▸ **WORK ORDER**
In the entries below, the lines from the one with "metric (imf - Annual)" through the one with "yield percent (imf - Annual)" are to be copied exactly; both ends count.

▸ **GIVEN DATA**
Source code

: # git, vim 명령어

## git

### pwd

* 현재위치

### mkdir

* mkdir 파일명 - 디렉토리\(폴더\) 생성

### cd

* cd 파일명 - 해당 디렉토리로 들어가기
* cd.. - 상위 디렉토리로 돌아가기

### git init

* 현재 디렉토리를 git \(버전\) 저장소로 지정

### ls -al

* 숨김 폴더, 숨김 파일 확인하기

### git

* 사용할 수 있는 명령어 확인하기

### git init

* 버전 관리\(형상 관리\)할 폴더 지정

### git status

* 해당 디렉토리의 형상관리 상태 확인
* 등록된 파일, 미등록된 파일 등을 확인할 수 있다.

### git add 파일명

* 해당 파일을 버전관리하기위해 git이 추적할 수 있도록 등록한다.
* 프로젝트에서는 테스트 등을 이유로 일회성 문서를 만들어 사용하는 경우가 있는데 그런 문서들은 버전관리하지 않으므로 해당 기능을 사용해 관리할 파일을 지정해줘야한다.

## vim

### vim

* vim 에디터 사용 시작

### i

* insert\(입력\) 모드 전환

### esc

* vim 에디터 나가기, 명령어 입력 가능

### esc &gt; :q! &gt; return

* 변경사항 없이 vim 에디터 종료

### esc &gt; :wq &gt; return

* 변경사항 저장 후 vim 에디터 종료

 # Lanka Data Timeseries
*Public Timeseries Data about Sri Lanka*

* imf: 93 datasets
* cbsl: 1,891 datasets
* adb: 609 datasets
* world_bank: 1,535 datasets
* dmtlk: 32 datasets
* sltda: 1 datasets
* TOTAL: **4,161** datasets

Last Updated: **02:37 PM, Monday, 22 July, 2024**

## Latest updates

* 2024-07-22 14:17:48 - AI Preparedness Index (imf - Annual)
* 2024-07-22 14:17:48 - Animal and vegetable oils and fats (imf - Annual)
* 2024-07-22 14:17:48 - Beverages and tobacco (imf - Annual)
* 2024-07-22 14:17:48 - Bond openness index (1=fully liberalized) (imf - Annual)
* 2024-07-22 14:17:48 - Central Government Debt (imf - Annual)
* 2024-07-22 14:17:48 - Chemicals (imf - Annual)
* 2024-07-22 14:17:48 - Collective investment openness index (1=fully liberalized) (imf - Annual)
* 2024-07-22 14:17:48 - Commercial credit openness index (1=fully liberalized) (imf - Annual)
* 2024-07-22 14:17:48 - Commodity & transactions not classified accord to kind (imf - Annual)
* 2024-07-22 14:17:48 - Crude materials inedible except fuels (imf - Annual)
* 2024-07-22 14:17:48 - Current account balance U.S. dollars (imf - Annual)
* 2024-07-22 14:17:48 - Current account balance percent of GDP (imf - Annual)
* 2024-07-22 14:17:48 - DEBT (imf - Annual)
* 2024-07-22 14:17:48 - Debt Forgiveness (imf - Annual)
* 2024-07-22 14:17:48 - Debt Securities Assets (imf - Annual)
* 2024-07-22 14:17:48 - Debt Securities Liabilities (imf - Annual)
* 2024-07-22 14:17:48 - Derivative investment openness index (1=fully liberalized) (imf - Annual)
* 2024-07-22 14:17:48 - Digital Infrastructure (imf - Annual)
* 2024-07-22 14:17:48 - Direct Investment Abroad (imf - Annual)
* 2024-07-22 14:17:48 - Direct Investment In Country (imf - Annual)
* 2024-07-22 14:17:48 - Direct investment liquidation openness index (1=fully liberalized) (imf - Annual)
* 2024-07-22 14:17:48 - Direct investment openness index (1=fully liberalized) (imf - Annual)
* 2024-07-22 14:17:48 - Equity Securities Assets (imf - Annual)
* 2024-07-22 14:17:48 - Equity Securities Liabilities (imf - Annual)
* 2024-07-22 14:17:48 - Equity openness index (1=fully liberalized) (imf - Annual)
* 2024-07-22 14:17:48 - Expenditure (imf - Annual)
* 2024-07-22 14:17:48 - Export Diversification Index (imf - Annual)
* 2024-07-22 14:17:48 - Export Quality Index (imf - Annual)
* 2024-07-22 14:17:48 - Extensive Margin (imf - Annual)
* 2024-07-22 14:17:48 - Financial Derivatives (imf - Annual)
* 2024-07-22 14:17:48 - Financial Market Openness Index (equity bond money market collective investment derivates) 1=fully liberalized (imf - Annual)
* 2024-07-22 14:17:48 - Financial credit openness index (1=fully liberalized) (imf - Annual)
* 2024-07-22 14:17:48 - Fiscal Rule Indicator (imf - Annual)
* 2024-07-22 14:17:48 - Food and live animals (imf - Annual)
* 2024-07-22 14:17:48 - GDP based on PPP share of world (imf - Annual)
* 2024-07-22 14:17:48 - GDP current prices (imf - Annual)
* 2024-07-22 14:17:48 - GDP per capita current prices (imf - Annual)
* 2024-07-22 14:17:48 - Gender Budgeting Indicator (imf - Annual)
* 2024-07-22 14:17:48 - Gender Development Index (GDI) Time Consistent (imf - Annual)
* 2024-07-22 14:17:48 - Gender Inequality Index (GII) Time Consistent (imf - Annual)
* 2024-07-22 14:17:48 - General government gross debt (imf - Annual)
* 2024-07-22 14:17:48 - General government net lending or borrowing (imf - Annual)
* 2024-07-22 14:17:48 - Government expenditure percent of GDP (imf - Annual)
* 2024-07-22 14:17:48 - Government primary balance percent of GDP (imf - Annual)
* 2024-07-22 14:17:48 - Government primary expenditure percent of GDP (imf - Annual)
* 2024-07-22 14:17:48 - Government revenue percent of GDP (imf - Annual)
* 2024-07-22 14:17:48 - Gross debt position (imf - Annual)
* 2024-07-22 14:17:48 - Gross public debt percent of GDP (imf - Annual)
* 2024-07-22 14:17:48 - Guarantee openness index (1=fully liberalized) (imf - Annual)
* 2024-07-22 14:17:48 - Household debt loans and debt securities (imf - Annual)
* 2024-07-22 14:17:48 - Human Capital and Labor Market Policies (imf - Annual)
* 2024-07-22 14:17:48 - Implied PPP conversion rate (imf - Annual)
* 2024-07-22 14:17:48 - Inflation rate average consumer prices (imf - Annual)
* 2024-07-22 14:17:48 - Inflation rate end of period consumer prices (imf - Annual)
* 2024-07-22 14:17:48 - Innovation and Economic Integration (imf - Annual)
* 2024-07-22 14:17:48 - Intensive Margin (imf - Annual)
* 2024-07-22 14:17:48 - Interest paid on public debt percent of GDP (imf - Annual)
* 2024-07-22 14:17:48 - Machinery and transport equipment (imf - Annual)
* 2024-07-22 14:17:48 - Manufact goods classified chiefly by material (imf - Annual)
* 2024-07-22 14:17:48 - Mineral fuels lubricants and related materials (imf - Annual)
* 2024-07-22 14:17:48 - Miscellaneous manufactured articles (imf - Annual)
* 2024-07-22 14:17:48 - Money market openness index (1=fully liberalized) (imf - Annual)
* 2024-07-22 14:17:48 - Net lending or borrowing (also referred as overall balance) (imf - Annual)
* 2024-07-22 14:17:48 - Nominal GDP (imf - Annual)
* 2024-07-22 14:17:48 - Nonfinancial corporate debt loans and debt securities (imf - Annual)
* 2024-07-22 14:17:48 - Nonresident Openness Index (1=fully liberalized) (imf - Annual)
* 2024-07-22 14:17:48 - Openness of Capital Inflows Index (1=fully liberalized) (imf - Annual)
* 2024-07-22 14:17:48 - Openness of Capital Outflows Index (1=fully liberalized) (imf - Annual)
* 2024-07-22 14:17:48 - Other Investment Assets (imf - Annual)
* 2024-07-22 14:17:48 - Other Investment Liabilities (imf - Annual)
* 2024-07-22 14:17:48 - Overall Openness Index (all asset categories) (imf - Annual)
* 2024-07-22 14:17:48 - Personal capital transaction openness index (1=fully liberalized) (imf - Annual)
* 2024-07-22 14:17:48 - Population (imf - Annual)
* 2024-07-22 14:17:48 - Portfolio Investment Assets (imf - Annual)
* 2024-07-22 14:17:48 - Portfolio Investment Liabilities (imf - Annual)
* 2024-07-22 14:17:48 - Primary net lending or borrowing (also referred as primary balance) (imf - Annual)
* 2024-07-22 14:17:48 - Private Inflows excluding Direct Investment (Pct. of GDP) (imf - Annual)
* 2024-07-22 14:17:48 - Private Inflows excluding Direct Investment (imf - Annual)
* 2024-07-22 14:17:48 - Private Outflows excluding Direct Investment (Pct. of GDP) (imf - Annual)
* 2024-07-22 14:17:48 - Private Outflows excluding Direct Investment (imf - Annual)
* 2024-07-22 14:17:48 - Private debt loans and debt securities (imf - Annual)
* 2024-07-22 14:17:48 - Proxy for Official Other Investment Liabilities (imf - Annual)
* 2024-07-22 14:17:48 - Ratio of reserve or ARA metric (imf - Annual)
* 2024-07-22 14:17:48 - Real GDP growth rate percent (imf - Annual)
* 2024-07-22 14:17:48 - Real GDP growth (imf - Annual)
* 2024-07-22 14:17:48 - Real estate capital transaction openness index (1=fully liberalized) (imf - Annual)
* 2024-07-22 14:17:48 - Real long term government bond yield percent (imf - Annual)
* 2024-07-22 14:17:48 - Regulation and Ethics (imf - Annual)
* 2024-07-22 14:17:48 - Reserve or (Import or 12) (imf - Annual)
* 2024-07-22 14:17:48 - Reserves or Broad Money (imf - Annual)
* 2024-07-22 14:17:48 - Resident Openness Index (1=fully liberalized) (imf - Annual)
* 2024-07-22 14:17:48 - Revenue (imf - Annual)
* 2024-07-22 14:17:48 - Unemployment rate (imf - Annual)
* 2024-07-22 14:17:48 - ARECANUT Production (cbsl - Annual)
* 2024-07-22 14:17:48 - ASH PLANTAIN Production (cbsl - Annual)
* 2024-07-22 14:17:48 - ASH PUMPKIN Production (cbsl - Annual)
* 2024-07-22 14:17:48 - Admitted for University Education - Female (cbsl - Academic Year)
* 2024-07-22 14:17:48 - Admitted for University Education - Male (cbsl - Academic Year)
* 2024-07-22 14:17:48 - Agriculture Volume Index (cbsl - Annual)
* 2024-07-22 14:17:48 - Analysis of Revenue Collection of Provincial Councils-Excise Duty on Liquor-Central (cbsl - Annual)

▸ **RESULT OF THIS EXERCISE**
* 2024-07-22 14:17:48 - Ratio of reserve or ARA metric (imf - Annual)
* 2024-07-22 14:17:48 - Real GDP growth rate percent (imf - Annual)
* 2024-07-22 14:17:48 - Real GDP growth (imf - Annual)
* 2024-07-22 14:17:48 - Real estate capital transaction openness index (1=fully liberalized) (imf - Annual)
* 2024-07-22 14:17:48 - Real long term government bond yield percent (imf - Annual)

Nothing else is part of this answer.